Department of Biological Sciences, Graduate School of Science, Osaka University, Toyonaka 560-0043, Japan.
Department of Protein Biochemistry, Institute of Life Science, Kurume University, Kurume, 830-0011, Japan.
Proc Natl Acad Sci U S A. 2022 Nov 22;119(47):e2210730119. doi: 10.1073/pnas.2210730119. Epub 2022 Nov 16.
Mitochondria have their own DNA (mtDNA), which encodes essential respiratory subunits. Under live imaging, mitochondrial nucleoids, composed of several copies of mtDNA and DNA-binding proteins, such as mitochondrial transcription factor A (TFAM), actively move inside mitochondria and change the morphology, in concert with mitochondrial membrane fission. Here we found the mitochondrial inner membrane-anchored AAA-ATPase protein ATAD3A mediates the nucleoid dynamics.
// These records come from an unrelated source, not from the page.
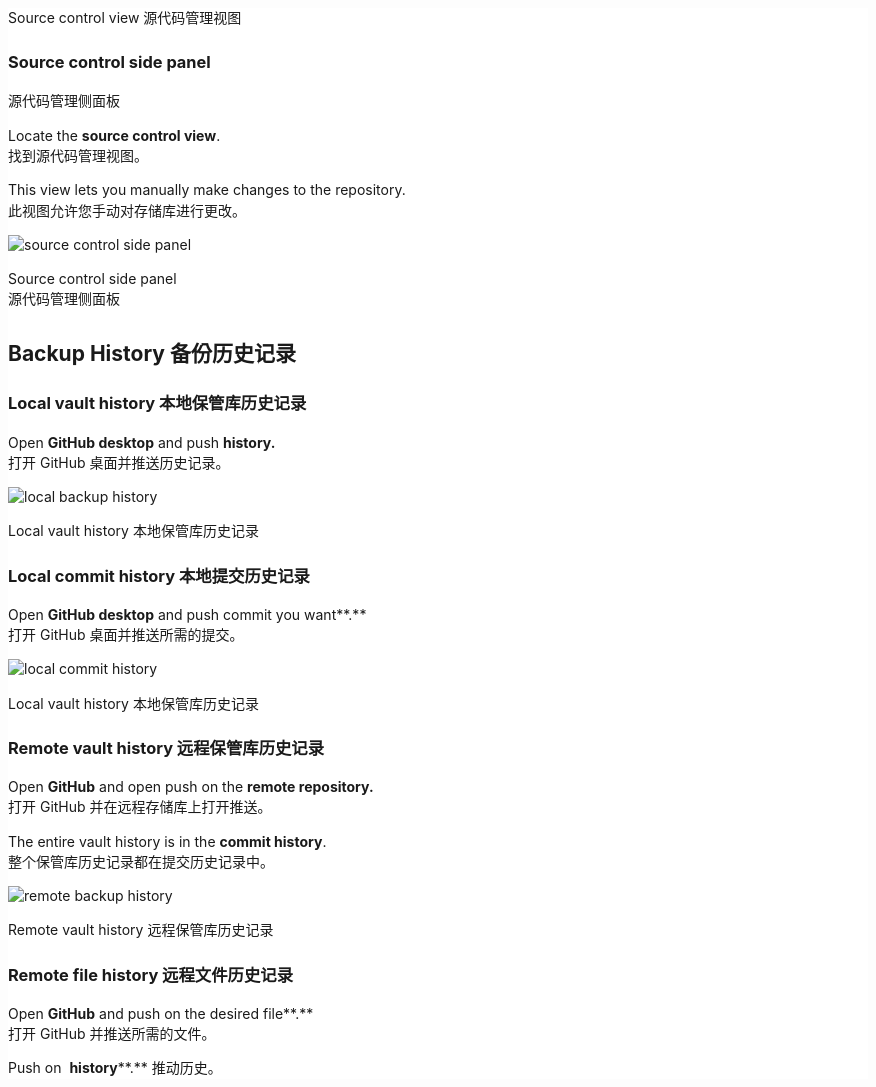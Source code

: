 Source control view 源代码管理视图

### Source control side panel  
源代码管理侧面板

Locate the **source control view**.  
找到源代码管理视图。

This view lets you manually make changes to the repository.  
此视图允许您手动对存储库进行更改。

![source control side panel](https://dannyhatcher.com/wp-content/uploads/2022/09/source-control-side-panel-1024x576.jpg)

Source control side panel  
源代码管理侧面板

## Backup History 备份历史记录

### Local vault history 本地保管库历史记录

Open **GitHub desktop** and push **history.**  
打开 GitHub 桌面并推送历史记录。

![local backup history](https://dannyhatcher.com/wp-content/uploads/2022/09/local-history-1024x576.jpg)

Local vault history 本地保管库历史记录

### Local commit history 本地提交历史记录

Open **GitHub desktop** and push commit you want**.**  
打开 GitHub 桌面并推送所需的提交。

![local commit history](https://dannyhatcher.com/wp-content/uploads/2022/09/local-commit-history-1024x576.jpg)

Local vault history 本地保管库历史记录

### Remote vault history 远程保管库历史记录

Open **GitHub** and open push on the **remote repository.**  
打开 GitHub 并在远程存储库上打开推送。

The entire vault history is in the **commit history**.  
整个保管库历史记录都在提交历史记录中。

![remote backup history](https://dannyhatcher.com/wp-content/uploads/2022/09/remote-backup-history-1024x576.jpg)

Remote vault history 远程保管库历史记录

### Remote file history 远程文件历史记录

Open **GitHub** and push on the desired file**.**  
打开 GitHub 并推送所需的文件。

Push on  **history****.** 推动历史。
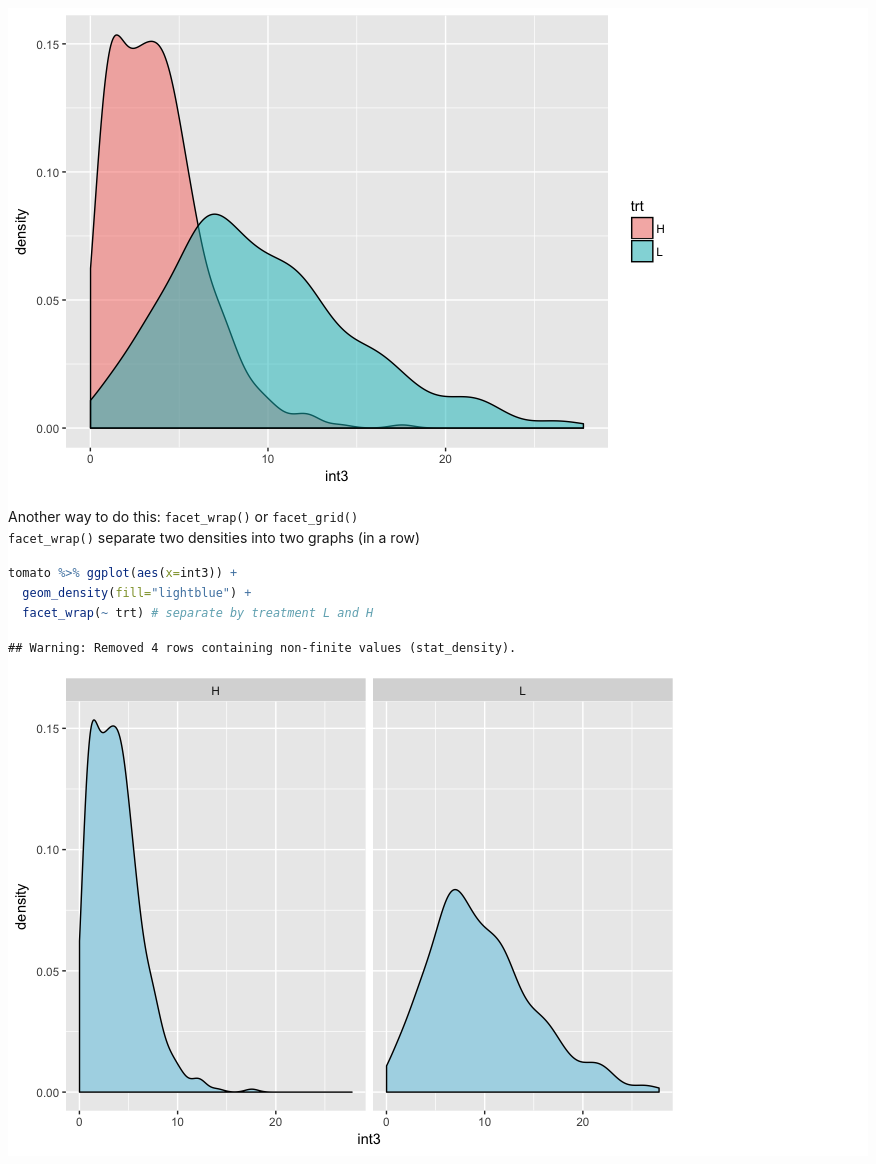 ![](ggplot_files/figure-html/unnamed-chunk-26-1.png)

Another way to do this: `facet_wrap()` or `facet_grid()`  
`facet_wrap()` separate two densities into two graphs (in a row)  

```r
tomato %>% ggplot(aes(x=int3)) +
  geom_density(fill="lightblue") +
  facet_wrap(~ trt) # separate by treatment L and H
```

```
## Warning: Removed 4 rows containing non-finite values (stat_density).
```

![](ggplot_files/figure-html/unnamed-chunk-27-1.png)
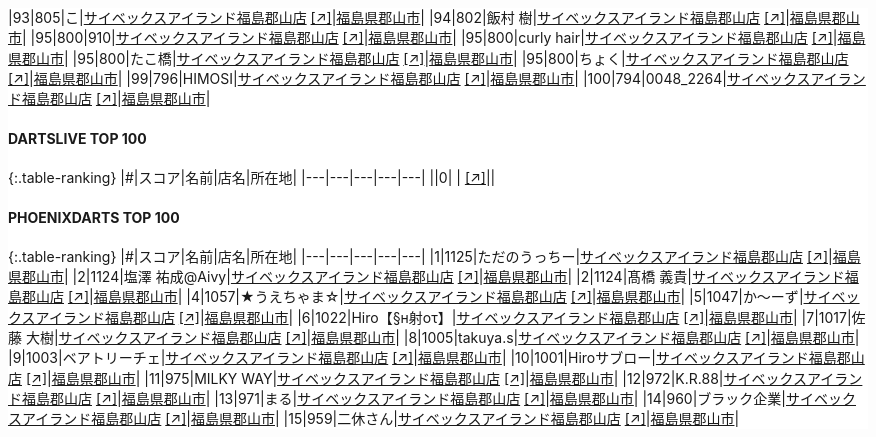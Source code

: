 |93|805|<span class="rank-name-pd">こ</span>|<a href="/darts/rank/shops/6271.html">サイベックスアイランド福島郡山店</a> <a href="https://vs.phoenixdarts.com/jp/shop/shopDetailInfo/s_6271?s_seq=6271">[↗]</a>|<a href="/darts/rank/福島県/郡山市">福島県郡山市</a>|
|94|802|<span class="rank-name-pd">飯村 樹</span>|<a href="/darts/rank/shops/6271.html">サイベックスアイランド福島郡山店</a> <a href="https://vs.phoenixdarts.com/jp/shop/shopDetailInfo/s_6271?s_seq=6271">[↗]</a>|<a href="/darts/rank/福島県/郡山市">福島県郡山市</a>|
|95|800|<span class="rank-name-pd">910</span>|<a href="/darts/rank/shops/6271.html">サイベックスアイランド福島郡山店</a> <a href="https://vs.phoenixdarts.com/jp/shop/shopDetailInfo/s_6271?s_seq=6271">[↗]</a>|<a href="/darts/rank/福島県/郡山市">福島県郡山市</a>|
|95|800|<span class="rank-name-pd">curly hair</span>|<a href="/darts/rank/shops/6271.html">サイベックスアイランド福島郡山店</a> <a href="https://vs.phoenixdarts.com/jp/shop/shopDetailInfo/s_6271?s_seq=6271">[↗]</a>|<a href="/darts/rank/福島県/郡山市">福島県郡山市</a>|
|95|800|<span class="rank-name-pd">たこ橋</span>|<a href="/darts/rank/shops/6271.html">サイベックスアイランド福島郡山店</a> <a href="https://vs.phoenixdarts.com/jp/shop/shopDetailInfo/s_6271?s_seq=6271">[↗]</a>|<a href="/darts/rank/福島県/郡山市">福島県郡山市</a>|
|95|800|<span class="rank-name-pd">ちょく</span>|<a href="/darts/rank/shops/6271.html">サイベックスアイランド福島郡山店</a> <a href="https://vs.phoenixdarts.com/jp/shop/shopDetailInfo/s_6271?s_seq=6271">[↗]</a>|<a href="/darts/rank/福島県/郡山市">福島県郡山市</a>|
|99|796|<span class="rank-name-pd">HIMOSI</span>|<a href="/darts/rank/shops/6271.html">サイベックスアイランド福島郡山店</a> <a href="https://vs.phoenixdarts.com/jp/shop/shopDetailInfo/s_6271?s_seq=6271">[↗]</a>|<a href="/darts/rank/福島県/郡山市">福島県郡山市</a>|
|100|794|<span class="rank-name-pd">0048_2264</span>|<a href="/darts/rank/shops/6271.html">サイベックスアイランド福島郡山店</a> <a href="https://vs.phoenixdarts.com/jp/shop/shopDetailInfo/s_6271?s_seq=6271">[↗]</a>|<a href="/darts/rank/福島県/郡山市">福島県郡山市</a>|


#### DARTSLIVE TOP 100



{:.table-ranking}
|#|スコア|名前|店名|所在地|
|---|---|---|---|---|
||0|<span class="rank-name-dl"> </span>|<a href="/darts/rank/shops/.html"></a> <a href="">[↗]</a>|<a href="/darts/rank//"></a>|


#### PHOENIXDARTS TOP 100



{:.table-ranking}
|#|スコア|名前|店名|所在地|
|---|---|---|---|---|
|1|1125|<span class="rank-name-pd">ただのうっちー</span>|<a href="/darts/rank/shops/6271.html">サイベックスアイランド福島郡山店</a> <a href="https://vs.phoenixdarts.com/jp/shop/shopDetailInfo/s_6271?s_seq=6271">[↗]</a>|<a href="/darts/rank/福島県/郡山市">福島県郡山市</a>|
|2|1124|<span class="rank-name-pd">塩澤 祐成@Aivy</span>|<a href="/darts/rank/shops/6271.html">サイベックスアイランド福島郡山店</a> <a href="https://vs.phoenixdarts.com/jp/shop/shopDetailInfo/s_6271?s_seq=6271">[↗]</a>|<a href="/darts/rank/福島県/郡山市">福島県郡山市</a>|
|2|1124|<span class="rank-name-pd"><span class="pro-icon-pd"></span>髙橋 義貴</span>|<a href="/darts/rank/shops/6271.html">サイベックスアイランド福島郡山店</a> <a href="https://vs.phoenixdarts.com/jp/shop/shopDetailInfo/s_6271?s_seq=6271">[↗]</a>|<a href="/darts/rank/福島県/郡山市">福島県郡山市</a>|
|4|1057|<span class="rank-name-pd">★うえちゃま☆</span>|<a href="/darts/rank/shops/6271.html">サイベックスアイランド福島郡山店</a> <a href="https://vs.phoenixdarts.com/jp/shop/shopDetailInfo/s_6271?s_seq=6271">[↗]</a>|<a href="/darts/rank/福島県/郡山市">福島県郡山市</a>|
|5|1047|<span class="rank-name-pd">か〜ーず</span>|<a href="/darts/rank/shops/6271.html">サイベックスアイランド福島郡山店</a> <a href="https://vs.phoenixdarts.com/jp/shop/shopDetailInfo/s_6271?s_seq=6271">[↗]</a>|<a href="/darts/rank/福島県/郡山市">福島県郡山市</a>|
|6|1022|<span class="rank-name-pd">Hiro【§н射оτ】</span>|<a href="/darts/rank/shops/6271.html">サイベックスアイランド福島郡山店</a> <a href="https://vs.phoenixdarts.com/jp/shop/shopDetailInfo/s_6271?s_seq=6271">[↗]</a>|<a href="/darts/rank/福島県/郡山市">福島県郡山市</a>|
|7|1017|<span class="rank-name-pd"><span class="pro-icon-pd"></span>佐藤 大樹</span>|<a href="/darts/rank/shops/6271.html">サイベックスアイランド福島郡山店</a> <a href="https://vs.phoenixdarts.com/jp/shop/shopDetailInfo/s_6271?s_seq=6271">[↗]</a>|<a href="/darts/rank/福島県/郡山市">福島県郡山市</a>|
|8|1005|<span class="rank-name-pd">takuya.s</span>|<a href="/darts/rank/shops/6271.html">サイベックスアイランド福島郡山店</a> <a href="https://vs.phoenixdarts.com/jp/shop/shopDetailInfo/s_6271?s_seq=6271">[↗]</a>|<a href="/darts/rank/福島県/郡山市">福島県郡山市</a>|
|9|1003|<span class="rank-name-pd">ベアトリーチェ</span>|<a href="/darts/rank/shops/6271.html">サイベックスアイランド福島郡山店</a> <a href="https://vs.phoenixdarts.com/jp/shop/shopDetailInfo/s_6271?s_seq=6271">[↗]</a>|<a href="/darts/rank/福島県/郡山市">福島県郡山市</a>|
|10|1001|<span class="rank-name-pd">Hiroサブロー</span>|<a href="/darts/rank/shops/6271.html">サイベックスアイランド福島郡山店</a> <a href="https://vs.phoenixdarts.com/jp/shop/shopDetailInfo/s_6271?s_seq=6271">[↗]</a>|<a href="/darts/rank/福島県/郡山市">福島県郡山市</a>|
|11|975|<span class="rank-name-pd">MILKY WAY</span>|<a href="/darts/rank/shops/6271.html">サイベックスアイランド福島郡山店</a> <a href="https://vs.phoenixdarts.com/jp/shop/shopDetailInfo/s_6271?s_seq=6271">[↗]</a>|<a href="/darts/rank/福島県/郡山市">福島県郡山市</a>|
|12|972|<span class="rank-name-pd">K.R.88</span>|<a href="/darts/rank/shops/6271.html">サイベックスアイランド福島郡山店</a> <a href="https://vs.phoenixdarts.com/jp/shop/shopDetailInfo/s_6271?s_seq=6271">[↗]</a>|<a href="/darts/rank/福島県/郡山市">福島県郡山市</a>|
|13|971|<span class="rank-name-pd">まる</span>|<a href="/darts/rank/shops/6271.html">サイベックスアイランド福島郡山店</a> <a href="https://vs.phoenixdarts.com/jp/shop/shopDetailInfo/s_6271?s_seq=6271">[↗]</a>|<a href="/darts/rank/福島県/郡山市">福島県郡山市</a>|
|14|960|<span class="rank-name-pd">ブラック企業</span>|<a href="/darts/rank/shops/6271.html">サイベックスアイランド福島郡山店</a> <a href="https://vs.phoenixdarts.com/jp/shop/shopDetailInfo/s_6271?s_seq=6271">[↗]</a>|<a href="/darts/rank/福島県/郡山市">福島県郡山市</a>|
|15|959|<span class="rank-name-pd">二休さん</span>|<a href="/darts/rank/shops/6271.html">サイベックスアイランド福島郡山店</a> <a href="https://vs.phoenixdarts.com/jp/shop/shopDetailInfo/s_6271?s_seq=6271">[↗]</a>|<a href="/darts/rank/福島県/郡山市">福島県郡山市</a>|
Its ATPase domain exposed to the matrix binds directly to TFAM and mediates nucleoid trafficking along mitochondria by ATP hydrolysis. Nucleoid trafficking also required ATAD3A oligomerization via an interaction between the coiled-coil domains in intermembrane space. In ATAD3A deficiency, impaired nucleoid trafficking repressed the clustered and enlarged nucleoids observed in mitochondrial fission-deficient cells resulted in dispersed distribution of small nucleoids observed throughout the mitochondrial network, and this enhanced respiratory complex formation. Thus, mitochondrial fission and nucleoid trafficking cooperatively determine the size, number, and distribution of nucleoids in mitochondrial network, which should modulate respiratory complex formation.
线粒体拥有自己的 DNA(mtDNA),其编码重要的呼吸亚基。在活体成像下,由多个 mtDNA 拷贝和 DNA 结合蛋白(如线粒体转录因子 A [TFAM])组成的线粒体核体在线粒体内部活跃移动,并与线粒体膜分裂协调改变形态。在这里,我们发现线粒体内膜锚定的 AAA-ATP 酶蛋白 ATAD3A 介导核体动力学。其暴露在基质中的 ATP 酶结构域与 TFAM 直接结合,并通过 ATP 水解介导核体沿着线粒体的运输。核体运输还需要通过膜间空间卷曲螺旋域之间的相互作用进行 ATAD3A 寡聚化。在 ATAD3A 缺乏的情况下,核体运输受损会抑制线粒体分裂缺陷细胞中观察到的簇状和增大的核体,导致小核体在整个线粒体网络中呈弥散分布,从而增强呼吸复合物的形成。因此,线粒体分裂和核体运输协同决定线粒体网络中核体的大小、数量和分布,这应该调节呼吸复合物的形成。